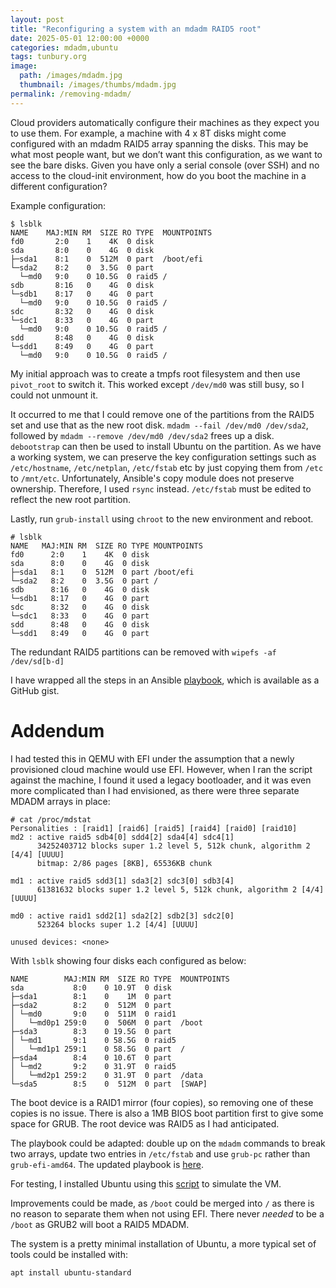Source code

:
 ```yaml
---
layout: post
title: "Reconfiguring a system with an mdadm RAID5 root"
date: 2025-05-01 12:00:00 +0000
categories: mdadm,ubuntu
tags: tunbury.org
image:
  path: /images/mdadm.jpg
  thumbnail: /images/thumbs/mdadm.jpg
permalink: /removing-mdadm/
---
```


Cloud providers automatically configure their machines as they expect you to use them. For example, a machine with 4 x 8T disks might come configured with an mdadm RAID5 array spanning the disks. This may be what most people want, but we don’t want this configuration, as we want to see the bare disks. Given you have only a serial console (over SSH) and no access to the cloud-init environment, how do you boot the machine in a different configuration?

Example configuration:

```
$ lsblk
NAME    MAJ:MIN RM  SIZE RO TYPE  MOUNTPOINTS
fd0       2:0    1    4K  0 disk
sda       8:0    0    4G  0 disk
├─sda1    8:1    0  512M  0 part  /boot/efi
└─sda2    8:2    0  3.5G  0 part
  └─md0   9:0    0 10.5G  0 raid5 /
sdb       8:16   0    4G  0 disk
└─sdb1    8:17   0    4G  0 part
  └─md0   9:0    0 10.5G  0 raid5 /
sdc       8:32   0    4G  0 disk
└─sdc1    8:33   0    4G  0 part
  └─md0   9:0    0 10.5G  0 raid5 /
sdd       8:48   0    4G  0 disk
└─sdd1    8:49   0    4G  0 part
  └─md0   9:0    0 10.5G  0 raid5 /
```

My initial approach was to create a tmpfs root filesystem and then use `pivot_root` to switch it. This worked except `/dev/md0` was still busy, so I could not unmount it.

It occurred to me that I could remove one of the partitions from the RAID5 set and use that as the new root disk. `mdadm --fail /dev/md0 /dev/sda2`, followed by `mdadm --remove /dev/md0 /dev/sda2` frees up a disk. `debootstrap` can then be used to install Ubuntu on the partition. As we have a working system, we can preserve the key configuration settings such as `/etc/hostname`, `/etc/netplan`, `/etc/fstab` etc by just copying them from `/etc` to `/mnt/etc`. Unfortunately, Ansible's copy module does not preserve ownership. Therefore, I used `rsync` instead. `/etc/fstab` must be edited to reflect the new root partition.

Lastly, run `grub-install` using `chroot` to the new environment and reboot.

```
# lsblk
NAME   MAJ:MIN RM  SIZE RO TYPE MOUNTPOINTS
fd0      2:0    1    4K  0 disk
sda      8:0    0    4G  0 disk
├─sda1   8:1    0  512M  0 part /boot/efi
└─sda2   8:2    0  3.5G  0 part /
sdb      8:16   0    4G  0 disk
└─sdb1   8:17   0    4G  0 part
sdc      8:32   0    4G  0 disk
└─sdc1   8:33   0    4G  0 part
sdd      8:48   0    4G  0 disk
└─sdd1   8:49   0    4G  0 part
```

The redundant RAID5 partitions can be removed with `wipefs -af /dev/sd[b-d]`

I have wrapped all the steps in an Ansible [playbook](https://gist.github.com/mtelvers/1fe3571830d982eb8adbcf5a513edb2c), which is available as a GitHub gist.

# Addendum

I had tested this in QEMU with EFI under the assumption that a newly provisioned cloud machine would use EFI. However, when I ran the script against the machine, I found it used a legacy bootloader, and it was even more complicated than I had envisioned, as there were three separate MDADM arrays in place:

```
# cat /proc/mdstat 
Personalities : [raid1] [raid6] [raid5] [raid4] [raid0] [raid10] 
md2 : active raid5 sdb4[0] sdd4[2] sda4[4] sdc4[1]
      34252403712 blocks super 1.2 level 5, 512k chunk, algorithm 2 [4/4] [UUUU]
      bitmap: 2/86 pages [8KB], 65536KB chunk

md1 : active raid5 sdd3[1] sda3[2] sdc3[0] sdb3[4]
      61381632 blocks super 1.2 level 5, 512k chunk, algorithm 2 [4/4] [UUUU]
      
md0 : active raid1 sdd2[1] sda2[2] sdb2[3] sdc2[0]
      523264 blocks super 1.2 [4/4] [UUUU]
      
unused devices: <none>
```

With `lsblk` showing four disks each configured as below:

```
NAME        MAJ:MIN RM  SIZE RO TYPE  MOUNTPOINTS
sda           8:0    0 10.9T  0 disk  
├─sda1        8:1    0    1M  0 part  
├─sda2        8:2    0  512M  0 part  
│ └─md0       9:0    0  511M  0 raid1 
│   └─md0p1 259:0    0  506M  0 part  /boot
├─sda3        8:3    0 19.5G  0 part  
│ └─md1       9:1    0 58.5G  0 raid5 
│   └─md1p1 259:1    0 58.5G  0 part  /
├─sda4        8:4    0 10.6T  0 part  
│ └─md2       9:2    0 31.9T  0 raid5 
│   └─md2p1 259:2    0 31.9T  0 part  /data
└─sda5        8:5    0  512M  0 part  [SWAP]
```

The boot device is a RAID1 mirror (four copies), so removing one of these copies is no issue. There is also a 1MB BIOS boot partition first to give some space for GRUB. The root device was RAID5 as I had anticipated.

The playbook could be adapted: double up on the `mdadm` commands to break two arrays, update two entries in `/etc/fstab` and use `grub-pc` rather than `grub-efi-amd64`. The updated playbook is [here](https://gist.github.com/mtelvers/ba3b7a5974b50422e2c2e594bed0bdb2).

For testing, I installed Ubuntu using this [script](https://gist.github.com/mtelvers/d2d333bf5c9bd94cb905488667f0cae1) to simulate the VM.

Improvements could be made, as `/boot` could be merged into `/` as there is no reason to separate them when not using EFI. There never _needed_ to be a `/boot` as GRUB2 will boot a RAID5 MDADM.

The system is a pretty minimal installation of Ubuntu, a more typical set of tools could be installed with:

```
apt install ubuntu-standard
```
# # # # #
• ABOUT THIS EXERCISE: Wherever the string "level" appears in the records above, copy the line it sits in.

• THE ANSWER:
      34252403712 blocks super 1.2 level 5, 512k chunk, algorithm 2 [4/4] [UUUU]
      61381632 blocks super 1.2 level 5, 512k chunk, algorithm 2 [4/4] [UUUU]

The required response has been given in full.